Среди лесообразующих видов лидером на этой территории была черная ель, самое часто встречаемое дерево Канады, доминирующее в  полосе северного полушария, которая окружает земной шар чуть ниже Полярного круга и образует самый большой лесной биом Земли. Мозаика торфяных болот, озер и в основном хвойных лесов (перемежающихся насаждениями устойчивых к холоду широколиственных пород, таких как тополь, береза ​​и дрожащая осина), это часть бореальной зоны Канады, которая  составляет почти треть от  мировой. Если смотреть сверху, то  она похожа на кривобокую зеленую улыбку посередине лица страны, которая простирается  вниз от полярного круга Юкона, огибает нижнюю половину Гудзонова залива, а затем поднимается  обратно в северный Квебек и Ньюфаундленд. В целом, это три четверти общей площади лесов Канады, содержащих больше углерода, чем все извлекаемые запасы нефти в мире. Северные карлики затмевают семь других лесных регионов, которые пустили корни южнее, от Великих озер до Сент-Луиса и  Лаврентия, который дает наш кленовый сироп и впечатляющие осенние цвета, в плодородных прибрежных тропических лесах Британской Колумбии.

На Канаду приходится почти 30 процентов бореальной зоны мира. Карта Министерства природных ресурсов Канады.

Когда в середине 20-го века палеоэкологи начали собирать воедино историю освоения территории современной Канады лесами, они были поражены и сбиты с толку скоростью их продвижения. Модели, основанные на наблюдаемом распространении семян современных деревьев, предсказывали гораздо более низкую скорость перемещения. Яблоки не падают так далеко от деревьев, как и сосновые шишки. Так как же мог лес, который мы видим сегодня, двигаться так далеко и так быстро?
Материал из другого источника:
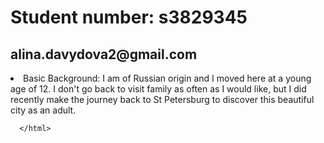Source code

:   <html>
  <h1> Student number: s3829345 </h1>
    <h2> alina.davydova2@gmail.com </h2>
 <li>Basic Background: I am of Russian origin and I moved here at a young age of 12. I don't go back to visit family as often as I would like, but I did recently make the journey back to St Petersburg to discover this beautiful city as an adult. </li>
  
  
    
      </html>
 
 



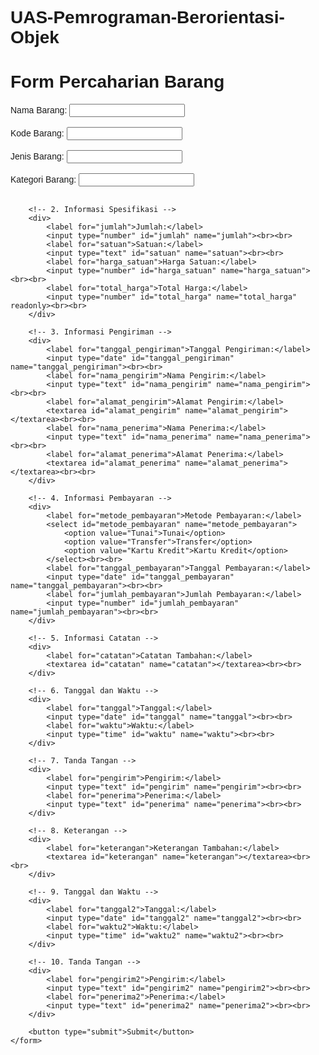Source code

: # UAS-Pemrograman-Berorientasi-Objek
<!DOCTYPE html>
<html>
<head>
    <title>Form Percaharian Barang</title>
    <style>
        body {
            font-family: Arial, sans-serif;
        }
    </style>
</head>
<body>
    <h1>Form Percaharian Barang</h1>
    <form>
        <!-- 1. Informasi Umum -->
        <div>
            <label for="nama_barang">Nama Barang:</label>
            <input type="text" id="nama_barang" name="nama_barang"><br><br>
            <label for="kode_barang">Kode Barang:</label>
            <input type="text" id="kode_barang" name="kode_barang"><br><br>
            <label for="jenis_barang">Jenis Barang:</label>
            <input type="text" id="jenis_barang" name="jenis_barang"><br><br>
            <label for="kategori_barang">Kategori Barang:</label>
            <input type="text" id="kategori_barang" name="kategori_barang"><br><br>
        </div>

        <!-- 2. Informasi Spesifikasi -->
        <div>
            <label for="jumlah">Jumlah:</label>
            <input type="number" id="jumlah" name="jumlah"><br><br>
            <label for="satuan">Satuan:</label>
            <input type="text" id="satuan" name="satuan"><br><br>
            <label for="harga_satuan">Harga Satuan:</label>
            <input type="number" id="harga_satuan" name="harga_satuan"><br><br>
            <label for="total_harga">Total Harga:</label>
            <input type="number" id="total_harga" name="total_harga" readonly><br><br>
        </div>

        <!-- 3. Informasi Pengiriman -->
        <div>
            <label for="tanggal_pengiriman">Tanggal Pengiriman:</label>
            <input type="date" id="tanggal_pengiriman" name="tanggal_pengiriman"><br><br>
            <label for="nama_pengirim">Nama Pengirim:</label>
            <input type="text" id="nama_pengirim" name="nama_pengirim"><br><br>
            <label for="alamat_pengirim">Alamat Pengirim:</label>
            <textarea id="alamat_pengirim" name="alamat_pengirim"></textarea><br><br>
            <label for="nama_penerima">Nama Penerima:</label>
            <input type="text" id="nama_penerima" name="nama_penerima"><br><br>
            <label for="alamat_penerima">Alamat Penerima:</label>
            <textarea id="alamat_penerima" name="alamat_penerima"></textarea><br><br>
        </div>

        <!-- 4. Informasi Pembayaran -->
        <div>
            <label for="metode_pembayaran">Metode Pembayaran:</label>
            <select id="metode_pembayaran" name="metode_pembayaran">
                <option value="Tunai">Tunai</option>
                <option value="Transfer">Transfer</option>
                <option value="Kartu Kredit">Kartu Kredit</option>
            </select><br><br>
            <label for="tanggal_pembayaran">Tanggal Pembayaran:</label>
            <input type="date" id="tanggal_pembayaran" name="tanggal_pembayaran"><br><br>
            <label for="jumlah_pembayaran">Jumlah Pembayaran:</label>
            <input type="number" id="jumlah_pembayaran" name="jumlah_pembayaran"><br><br>
        </div>

        <!-- 5. Informasi Catatan -->
        <div>
            <label for="catatan">Catatan Tambahan:</label>
            <textarea id="catatan" name="catatan"></textarea><br><br>
        </div>

        <!-- 6. Tanggal dan Waktu -->
        <div>
            <label for="tanggal">Tanggal:</label>
            <input type="date" id="tanggal" name="tanggal"><br><br>
            <label for="waktu">Waktu:</label>
            <input type="time" id="waktu" name="waktu"><br><br>
        </div>

        <!-- 7. Tanda Tangan -->
        <div>
            <label for="pengirim">Pengirim:</label>
            <input type="text" id="pengirim" name="pengirim"><br><br>
            <label for="penerima">Penerima:</label>
            <input type="text" id="penerima" name="penerima"><br><br>
        </div>

        <!-- 8. Keterangan -->
        <div>
            <label for="keterangan">Keterangan Tambahan:</label>
            <textarea id="keterangan" name="keterangan"></textarea><br><br>
        </div>

        <!-- 9. Tanggal dan Waktu -->
        <div>
            <label for="tanggal2">Tanggal:</label>
            <input type="date" id="tanggal2" name="tanggal2"><br><br>
            <label for="waktu2">Waktu:</label>
            <input type="time" id="waktu2" name="waktu2"><br><br>
        </div>

        <!-- 10. Tanda Tangan -->
        <div>
            <label for="pengirim2">Pengirim:</label>
            <input type="text" id="pengirim2" name="pengirim2"><br><br>
            <label for="penerima2">Penerima:</label>
            <input type="text" id="penerima2" name="penerima2"><br><br>
        </div>

        <button type="submit">Submit</button>
    </form>
</body>
</html>
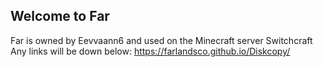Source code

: ## Welcome to Far
Far is owned by Eevvaann6 and used on the Minecraft server Switchcraft
Any links will be down below:
https://farlandsco.github.io/Diskcopy/

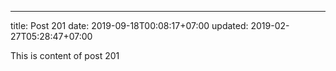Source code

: ---
title: Post 201
date: 2019-09-18T00:08:17+07:00
updated: 2019-02-27T05:28:47+07:00

This is content of post 201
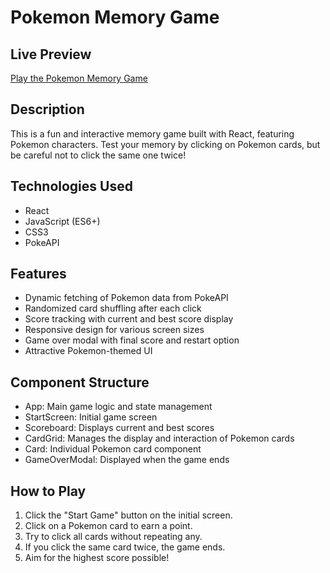 # Pokemon Memory Game

## Live Preview
[Play the Pokemon Memory Game](https://poke-memory-card.netlify.app/)

## Description
This is a fun and interactive memory game built with React, featuring Pokemon characters. Test your memory by clicking on Pokemon cards, but be careful not to click the same one twice!

## Technologies Used
- React
- JavaScript (ES6+)
- CSS3
- PokeAPI

## Features
- Dynamic fetching of Pokemon data from PokeAPI
- Randomized card shuffling after each click
- Score tracking with current and best score display
- Responsive design for various screen sizes
- Game over modal with final score and restart option
- Attractive Pokemon-themed UI

## Component Structure
- App: Main game logic and state management
- StartScreen: Initial game screen
- Scoreboard: Displays current and best scores
- CardGrid: Manages the display and interaction of Pokemon cards
- Card: Individual Pokemon card component
- GameOverModal: Displayed when the game ends

## How to Play
1. Click the "Start Game" button on the initial screen.
2. Click on a Pokemon card to earn a point.
3. Try to click all cards without repeating any.
4. If you click the same card twice, the game ends.
5. Aim for the highest score possible!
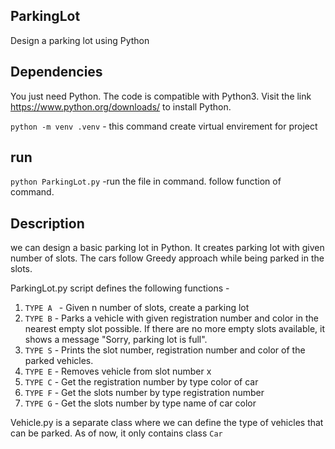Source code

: ## ParkingLot
Design a parking lot using Python

## Dependencies
You just need Python. The code is compatible with Python3. Visit the link https://www.python.org/downloads/ to install Python.

`python -m venv .venv` - this command create virtual envirement for project

## run
`python ParkingLot.py` -run the file in command. follow function of command.

## Description
we can design a basic parking lot in Python. It creates parking lot with given number of slots. The cars follow Greedy approach while being parked in the slots.

ParkingLot.py script defines the following functions -

1. `TYPE A ` - Given n number of slots, create a parking lot
2. `TYPE B` - Parks a vehicle with given registration number and color in the nearest empty slot possible. If there are no more empty slots available, it shows a message "Sorry, parking lot is full".
3. `TYPE S` - Prints the slot number, registration number and color of the parked vehicles.
4. `TYPE E` - Removes vehicle from slot number x
5. `TYPE C` - Get the registration number by type color of car
6. `TYPE F` - Get the slots number by type registration number
7. `TYPE G` - Get the slots number by type name of  car color

Vehicle.py is a separate class where we can define the type of vehicles that can be parked. As of now, it only contains class `Car`








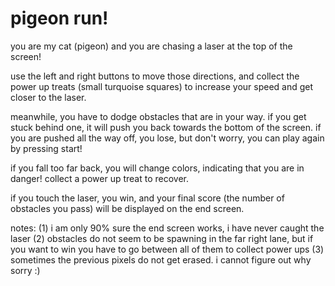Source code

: # pigeon run!

you are my cat (pigeon) and you are chasing a laser at the top of the screen!

use the left and right buttons to move those directions, and collect the power up treats (small turquoise squares) to increase your speed and get closer to the laser.

meanwhile, you have to dodge obstacles that are in your way. if you get stuck behind one, it will push you back towards the bottom of the screen. 
if you are pushed all the way off, you lose, but don't worry, you can play again by pressing start!

if you fall too far back, you will change colors, indicating that you are in danger! collect a power up treat to recover. 

if you touch the laser, you win, and your final score (the number of obstacles you pass) will be displayed on the end screen.

notes:
(1) i am only 90% sure the end screen works, i have never caught the laser
(2) obstacles do not seem to be spawning in the far right lane, but if you want to win you have to go between all of them to collect power ups
(3) sometimes the previous pixels do not get erased. i cannot figure out why sorry :)

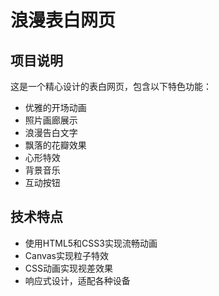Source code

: # 浪漫表白网页

## 项目说明
这是一个精心设计的表白网页，包含以下特色功能：
- 优雅的开场动画
- 照片画廊展示
- 浪漫告白文字
- 飘落的花瓣效果
- 心形特效
- 背景音乐
- 互动按钮

## 技术特点
- 使用HTML5和CSS3实现流畅动画
- Canvas实现粒子特效
- CSS动画实现视差效果
- 响应式设计，适配各种设备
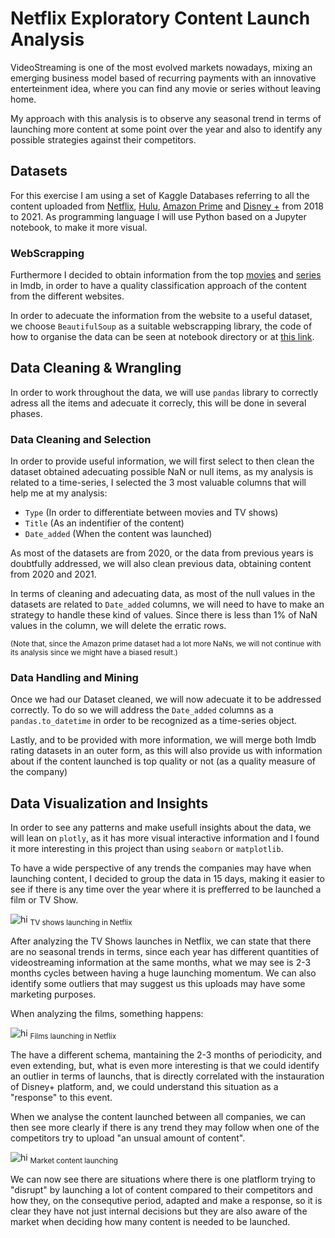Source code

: # Netflix Exploratory Content Launch Analysis 

VideoStreaming is one of the most evolved markets nowadays, mixing an emerging business model based of recurring payments with an innovative enterteinment idea, where you can find any movie or series without leaving home.

My approach with this analysis is to observe any seasonal trend in terms of launching more content at some point over the year and also to identify any possible strategies against their competitors.



## Datasets

For this exercise I am using a set of Kaggle Databases referring to all the content uploaded from [Netflix](https://www.kaggle.com/datasets/shivamb/netflix-shows), [Hulu](https://www.kaggle.com/datasets/shivamb/hulu-movies-and-tv-shows), [Amazon Prime](https://www.kaggle.com/datasets/shivamb/amazon-prime-movies-and-tv-shows) and [Disney +](https://www.kaggle.com/datasets/shivamb/disney-movies-and-tv-shows) from 2018 to 2021. 
As programming language I will use Python based on a Jupyter notebook, to make it more visual.




### WebScrapping

Furthermore I decided to obtain information from the top [movies](https://www.imdb.com/chart/top/?ref_=nv_mv_250) and [series](https://www.imdb.com/chart/toptv/?ref_=nv_tvv_250) in Imdb, in order to have a quality classification approach of the content from the different websites.

In order to adecuate the information from the website to a useful dataset, we choose `BeautifulSoup` as a suitable webscrapping library, the code of how to organise the data can be seen at notebook directory or at [this link](https://github.com/NotCorrectlyDonated/Netflix_Exploratory_Analysis/blob/main/notebooks/PelisTop250.ipynb).




## Data Cleaning & Wrangling

In order to work throughout the data, we will use `pandas` library to correctly adress all the items and adecuate it correcly, this will be done in several phases. 

### Data Cleaning and Selection 

In order to provide useful information, we will first select to then clean the dataset obtained adecuating possible NaN or null items, as my analysis is related to a time-series, I selected the 3 most valuable columns that will help me at my analysis:

- `Type` (In order to differentiate between movies and TV shows)
- `Title` (As an indentifier of the content)
- `Date_added` (When the content was launched)

As most of the datasets are from 2020, or the data from previous years is doubtfully addressed, we will also clean previous data, obtaining content from 2020 and 2021.

In terms of cleaning and adecuating data, as most of the null values in the datasets are related to `Date_added` columns, we will need to have to make an strategy to handle these kind of values. Since there is less than 1% of NaN values in the column, we will delete the erratic rows.

<sub>(Note that, since the Amazon prime dataset had a lot more NaNs, we will not continue with its analysis since we might have a biased result.)</sub>


### Data Handling and Mining

Once we had our Dataset cleaned, we will now adecuate it to be addressed correctly. To do so we will address the `Date_added` columns as a `pandas.to_datetime` in order to be recognized as a time-series object.

Lastly, and to be provided with more information, we will merge both Imdb rating datasets in an outer form, as this will also provide us with information about if the content launched is top quality or not (as a quality measure of the company)



## Data Visualization and Insights

In order to see any patterns and make usefull insights about the data, we will lean on `plotly`, as it has more visual interactive information and I found it more interesting in this project than using `seaborn` or `matplotlib`. 

To have a wide perspective of any trends the companies may have when launching content, I decided to group the data in 15 days, making it easier to see if there is any time over the year where it is prefferred to be launched a film or TV Show.


![hi](https://raw.githubusercontent.com/NotCorrectlyDonated/Netflix_Exploratory_Analysis/main/data/Charts/Film%20Netflix_Analysis.PNG)
<sub> TV shows launching in Netflix </sub>



After analyzing the TV Shows launches in Netflix, we can state that there are no seasonal trends in terms, since each year has different quantities of videostreaming information at the same months, what we may see is 2-3 months cycles between having a huge launching momentum. We can also identify some outliers that may suggest us this uploads may have some marketing purposes.


When analyzing the films, something happens:

![hi](https://raw.githubusercontent.com/NotCorrectlyDonated/Netflix_Exploratory_Analysis/main/data/Charts/Series%20Netflix_analysis.PNG)
<sub> Films launching in Netflix </sub>


The have a different schema, mantaining the 2-3 months of periodicity, and even extending, but, what is even more interesting is that we could identify an outlier in terms of launchs, that is directly correlated with the instauration of Disney+ platform, and, we could understand this situation as a "response" to this event.


When we analyse the content launched between all companies, we can then see more clearly if there is any trend they may follow when one of the competitors try to upload "an unsual amount of content".

![hi](https://raw.githubusercontent.com/NotCorrectlyDonated/Netflix_Exploratory_Analysis/main/data/Charts/Analysis%20market.PNG)
<sub> Market content launching</sub>

We can now see there are situations where there is one platflorm trying to "disrupt" by launching a lot of content compared to their competitors and how they, on the consequtive period, adapted and make a response, so it is clear they have not just internal decisions but they are also aware of the market when deciding how many content is needed to be launched.


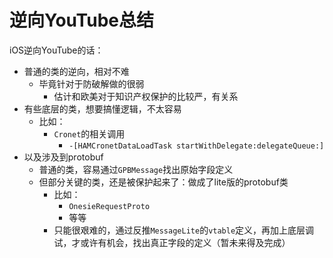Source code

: # 逆向YouTube总结

iOS逆向YouTube的话：

* 普通的类的逆向，相对不难
  * 毕竟针对于防破解做的很弱
    * 估计和欧美对于知识产权保护的比较严，有关系
* 有些底层的类，想要搞懂逻辑，不太容易
  * 比如：
    * `Cronet`的相关调用
      * `-[HAMCronetDataLoadTask startWithDelegate:delegateQueue:]`
* 以及涉及到protobuf
  * 普通的类，容易通过`GPBMessage`找出原始字段定义
  * 但部分关键的类，还是被保护起来了：做成了lite版的protobuf类
    * 比如：
      * `OnesieRequestProto`
      * 等等
    * 只能很艰难的，通过反推`MessageLite`的`vtable`定义，再加上底层调试，才或许有机会，找出真正字段的定义（暂未来得及完成）
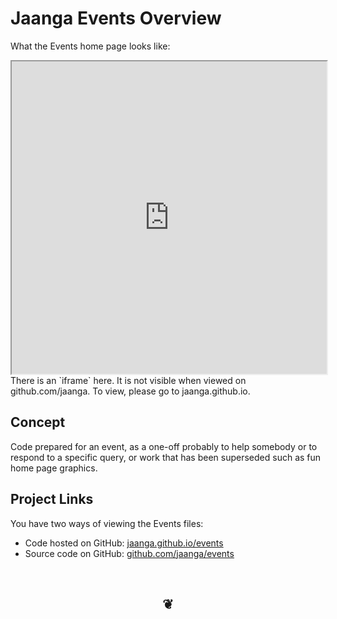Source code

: Jaanga Events Overview
======================

What the Events home page looks like:
<iframe src="http://jaanga.github.io/events/" width=100% height=500px></iframe>
There is an `iframe` here. It is not visible when viewed on github.com/jaanga. To view, please go to jaanga.github.io.


## Concept
Code prepared for an event, as a one-off probably to help somebody or to respond to a specific query, or work that has been superseded such as fun home page graphics.


## Project Links

You have two ways of viewing the Events files:

* Code hosted on GitHub: [jaanga.github.io/events]( http://jaanga.github.io/events/ "view the files as apps." )
* Source code on GitHub: [github.com/jaanga/events]( https://github.com/jaanga/events/ "View the files as source code." )


<br>
<center><h2>&#x2766;</h2></center>




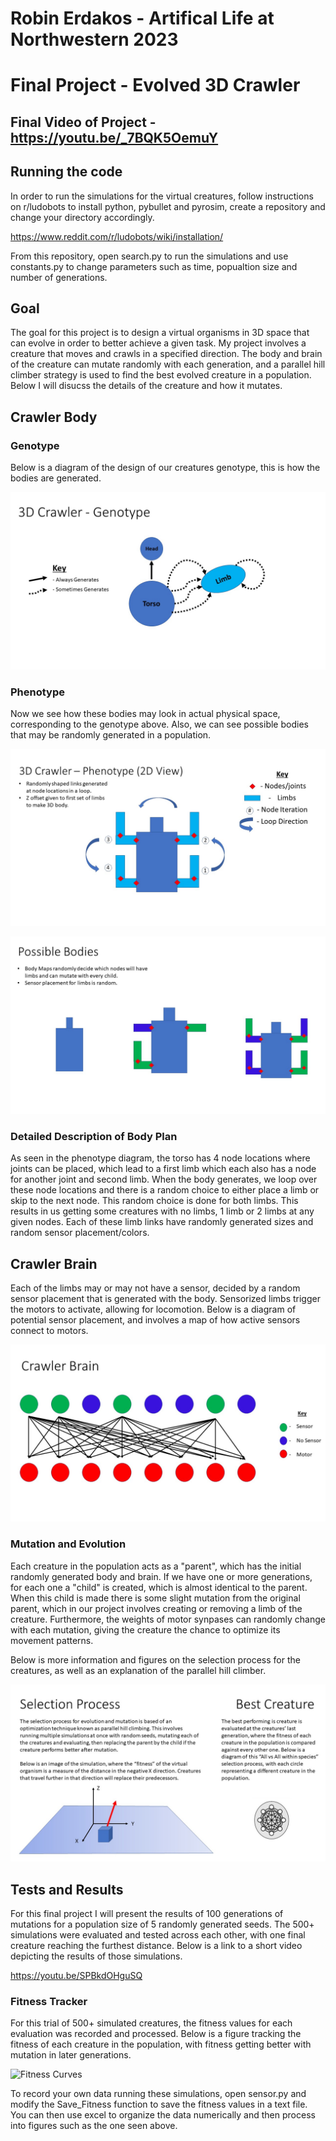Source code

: # Robin Erdakos - Artifical Life at Northwestern 2023
# Final Project - Evolved 3D Crawler

## Final Video of Project - https://youtu.be/_7BQK5OemuY

## Running the code

In order to run the simulations for the virtual creatures, follow instructions on r/ludobots to install python, pybullet and pyrosim, 
create a repository and change your directory accordingly.

https://www.reddit.com/r/ludobots/wiki/installation/

From this repository, open search.py to run the simulations and use constants.py to change parameters such as time, popualtion size and number of generations.

## Goal

The goal for this project is to design a virtual organisms in 3D space that can evolve in order to better achieve a given task. My project involves a creature
that moves and crawls in a specified direction. The body and brain of the creature can mutate randomly with each generation, and a parallel hill climber 
strategy is used to find the best evolved creature in a population. Below I will disucss the details of the creature and how it mutates.

## Crawler Body

### Genotype

Below is a diagram of the design of our creatures genotype, this is how the bodies are generated.

![alt text](https://github.com/rerdakos/artificial_life/blob/Final/Genotype_.jpg?raw=true)

### Phenotype

Now we see how these bodies may look in actual physical space, corresponding to the genotype above. Also, we can see possible bodies
that may be randomly generated in a population.

![alt text](https://github.com/rerdakos/artificial_life/blob/Final/Phenotype_.jpg?raw=true)

![alt text](https://github.com/rerdakos/artificial_life/blob/Final/bodies_.jpg?raw=true)

### Detailed Description of Body Plan

As seen in the phenotype diagram, the torso has 4 node locations where joints can be placed, which lead to a 
first limb which each also has a node for another joint and second limb. When the body generates, we loop over these node locations and there is a random
choice to either place a limb or skip to the next node. This random choice is done for both limbs. This results in us getting some creatures with no limbs, 1 limb or 2 limbs 
at any given nodes. Each of these limb links have randomly generated sizes and random sensor placement/colors.

## Crawler Brain

Each of the limbs may or may not have a sensor, decided by a random sensor placement that is generated with the body. Sensorized limbs trigger the motors
to activate, allowing for locomotion. Below is a diagram of potential sensor placement, and involves a map of how active sensors connect to motors.

![alt text](https://github.com/rerdakos/artificial_life/blob/Final/brain_.jpg?raw=true)

### Mutation and Evolution

Each creature in the population acts as a "parent", which has the initial randomly generated body and brain. If we have one or more generations, for 
each one a "child" is created, which is almost identical to the parent. When this child is made there is some slight mutation from the original parent, 
which in our project involves creating or removing a limb of the creature. Furthermore, the weights of motor synpases can randomly change with each mutation, 
giving the creature the chance to optimize its movement patterns.

Below is more information and figures on the selection process for the creatures, as well as an explanation of the parallel hill climber.

![alt text](https://github.com/rerdakos/artificial_life/blob/Final/selection_.jpg?raw=true)

## Tests and Results

For this final project I will present the results of 100 generations of mutations for a population size of 5 randomly generated seeds. The 500+ simulations 
were evaluated and tested across each other, with one final creature reaching the furthest distance. Below is a link to a short video depicting 
the results of those simulations.

https://youtu.be/SPBkdOHguSQ

### Fitness Tracker

For this trial of 500+ simulated creatures, the fitness values for each evaluation was recorded and processed. Below is a figure tracking the fitness 
of each creature in the population, with fitness getting better with mutation in later generations.

![Fitness Curves](https://user-images.githubusercontent.com/122335049/224903958-0349916e-c3a9-47b3-a9dd-1891c42ba65d.png)

To record your own data running these simulations, open sensor.py and modify the Save_Fitness function to save the fitness values in a text file. 
You can then use excel to organize the data numerically and then process into figures such as the one seen above.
Эта до сих пор не до конца решенная загадка, известная как парадокс Рейда, названна в честь британского палеоботаника, изучавшего то же явление полвека назад в Европе. Клемент Рейд обнаружил, что самое культовое дерево его страны — дуб — сместилось на 1000 километров к северу между окончанием последнего ледникового периода и римской оккупацией Британии. «Это без внешней помощи заняло бы около миллиона лет», — писал он в своей книге 1899 года «Происхождение британской флоры». Конечно, это утверждение предлагает свое собственное решение, и Рид сам сформулировал его: птицы и другие существа, питающиеся семенами, оказывают значительную внешнюю помощь миграции деревьев. Но даже с учетом помощи животных, наряду с другими факторами, от рек до торнадо, обновленные модели, разработанные североамериканскими преемниками Рейда, не могли объяснить головокружительную скорость миграции деревьев в раннем голоцене.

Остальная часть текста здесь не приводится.